My hem/onc provider has long operated as my PCP as my former PCP, like many, deemed my case too complex for her scope. She refused to even run routine labs within her scope. This happens all the time to adult patients with rare and complex needs. I am still looking for a new PCP.
My hem/onc joked once that she is like my “fairy godmother,” and at times, I would concur. My current rheumatologist is unmatched. He is my 7th rheum in my journey. I have been with him for almost 2 years. Not only is he brilliant and kind, but he understands his patients’ battles personally. He is highly desired by patients with rare and complex autoinflammatory and other immune-mediated conditions nationally.
Although I never planned to remain in Texas this long, my core medical team is here. People often don’t understand that people like myself can’t just up and move. I have worked hard to procure my medical home here, and thus I am quite tied here until or if another comprehensive team accepts my case. However, I am quite reserved to leave my rheum. I am not sure there is someone better!
Don’t get me wrong, at times, it still feels as though I am that child alone on the playground no one wants to pick for their team. When I am punted around and no one wants to treat me or see me, it brings me back to a playground where I am holding the ball while others play around me. If my core team is gone, their colleagues (peers), often won’t or can’t treat me due to the complexity.
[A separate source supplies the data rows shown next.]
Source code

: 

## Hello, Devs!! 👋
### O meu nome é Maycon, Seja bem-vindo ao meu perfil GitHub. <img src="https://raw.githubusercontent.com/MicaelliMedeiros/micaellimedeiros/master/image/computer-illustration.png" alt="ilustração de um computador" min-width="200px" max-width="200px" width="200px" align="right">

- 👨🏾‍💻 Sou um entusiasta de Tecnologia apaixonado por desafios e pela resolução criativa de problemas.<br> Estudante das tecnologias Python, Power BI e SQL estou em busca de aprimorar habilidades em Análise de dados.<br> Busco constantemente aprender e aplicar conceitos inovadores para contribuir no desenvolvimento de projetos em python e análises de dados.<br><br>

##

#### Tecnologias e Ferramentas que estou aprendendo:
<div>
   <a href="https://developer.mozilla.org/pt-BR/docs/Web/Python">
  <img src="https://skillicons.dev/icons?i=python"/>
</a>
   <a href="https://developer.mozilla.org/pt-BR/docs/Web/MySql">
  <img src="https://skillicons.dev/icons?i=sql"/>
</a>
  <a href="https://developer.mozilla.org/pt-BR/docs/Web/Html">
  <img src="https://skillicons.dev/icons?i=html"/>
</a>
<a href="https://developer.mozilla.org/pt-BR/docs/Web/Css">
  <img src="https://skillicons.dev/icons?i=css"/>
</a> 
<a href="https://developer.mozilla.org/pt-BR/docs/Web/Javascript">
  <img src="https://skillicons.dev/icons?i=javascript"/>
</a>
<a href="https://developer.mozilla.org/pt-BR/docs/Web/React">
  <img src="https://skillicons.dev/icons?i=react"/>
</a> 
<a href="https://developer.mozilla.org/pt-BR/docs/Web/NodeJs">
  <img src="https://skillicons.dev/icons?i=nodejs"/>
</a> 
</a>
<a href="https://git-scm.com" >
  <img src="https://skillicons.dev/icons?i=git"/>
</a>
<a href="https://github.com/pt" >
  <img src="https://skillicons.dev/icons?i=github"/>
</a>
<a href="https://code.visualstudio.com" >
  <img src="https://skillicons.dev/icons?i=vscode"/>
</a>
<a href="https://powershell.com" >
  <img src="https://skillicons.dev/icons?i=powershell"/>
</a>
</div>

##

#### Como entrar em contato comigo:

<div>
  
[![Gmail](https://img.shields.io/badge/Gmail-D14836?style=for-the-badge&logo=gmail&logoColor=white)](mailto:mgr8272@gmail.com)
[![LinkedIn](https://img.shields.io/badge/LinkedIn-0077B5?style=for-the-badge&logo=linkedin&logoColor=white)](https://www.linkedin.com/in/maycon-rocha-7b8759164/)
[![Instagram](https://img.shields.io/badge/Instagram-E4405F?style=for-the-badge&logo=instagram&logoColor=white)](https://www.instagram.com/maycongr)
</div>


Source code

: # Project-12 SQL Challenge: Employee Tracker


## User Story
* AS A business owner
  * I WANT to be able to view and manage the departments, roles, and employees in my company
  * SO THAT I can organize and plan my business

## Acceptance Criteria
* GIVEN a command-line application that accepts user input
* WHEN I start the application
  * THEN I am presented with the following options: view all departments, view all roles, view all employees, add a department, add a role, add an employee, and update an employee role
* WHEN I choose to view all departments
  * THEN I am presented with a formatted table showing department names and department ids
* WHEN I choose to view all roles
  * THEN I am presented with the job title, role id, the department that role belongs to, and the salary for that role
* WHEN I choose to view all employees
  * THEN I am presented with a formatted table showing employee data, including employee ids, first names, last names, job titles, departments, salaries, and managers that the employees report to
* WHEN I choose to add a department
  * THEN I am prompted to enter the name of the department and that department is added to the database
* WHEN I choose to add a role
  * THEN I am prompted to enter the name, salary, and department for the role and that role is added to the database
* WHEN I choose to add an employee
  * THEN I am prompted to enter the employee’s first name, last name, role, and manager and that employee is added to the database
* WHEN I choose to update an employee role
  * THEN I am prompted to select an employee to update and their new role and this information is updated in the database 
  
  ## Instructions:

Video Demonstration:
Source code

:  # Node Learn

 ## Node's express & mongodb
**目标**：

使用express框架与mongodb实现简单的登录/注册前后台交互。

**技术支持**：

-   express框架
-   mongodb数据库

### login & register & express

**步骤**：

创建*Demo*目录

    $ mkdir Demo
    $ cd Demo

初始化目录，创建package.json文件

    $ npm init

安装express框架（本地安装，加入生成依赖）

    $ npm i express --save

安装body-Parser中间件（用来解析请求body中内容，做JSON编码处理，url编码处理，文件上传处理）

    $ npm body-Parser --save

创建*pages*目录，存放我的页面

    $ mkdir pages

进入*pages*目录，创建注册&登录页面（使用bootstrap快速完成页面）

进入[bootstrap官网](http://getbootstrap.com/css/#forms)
This care gap in their absence is still an ongoing battle.
Today, I have my diagnoses, but on top of my full-time job is also being a full-time patient with rare diseases. Most recently, I had to fight nearly 4 months to procure live-saving medications needed as my insurance had switched with a new job. Despite being on some of these medications for many years, every appeal was denied for obtuse reasons. I come from over 20 years in pharma leadership roles, including nursing education, advocacy, and market access, thus I knew exactly what was going on. However, I could not get anyone in leadership with the pharmacy benefit manager (PBM) to understand.
Ultimately, I had to risk my personal health information with my employer and be that employee going to HR advocating for my medications. I am lucky after many months, my company went to bat for me and procured a top medical director with the insurance to connect with my provider. I got what I needed approved. However, I am still fighting to procure others on a daily basis and feel exposed within my company after that experience.
I don’t want others to go through what I have. Unfortunately, I know every day people are fighting the same battles to some extent. I want to help other patients and families with rare diseases navigate a healthcare system never created for them. It is why I have collaborated with experts and organizations for national rare disease educational and advocacy programs, sit on advisory boards, speak globally, been published, and worked with a pharmaceutical company to get a medication approved for those of us with Still’s! I help other patients and providers procure specialty medications and navigate market access nuances to expedite the process. No patient should wait for life-saving medication or a correct diagnosis!
Lastly, my advice to both patients and providers, please keep in mind not all patients with rare diseases will present the same. Patients with ultra rare diseases often feel like that one lonely zebra stripe not aligning with rest. We are so rare within the rare ecosystem, we become lost to a system not built to treat us. As a nurse, I have an ocean of resources, but keep in mind these families and patients live on an island. When treating these patients and families, visit that island with them (us)!
Don’t be afraid to know your disease like an expert. Be a partner in your care, and by all means, be your own advocate!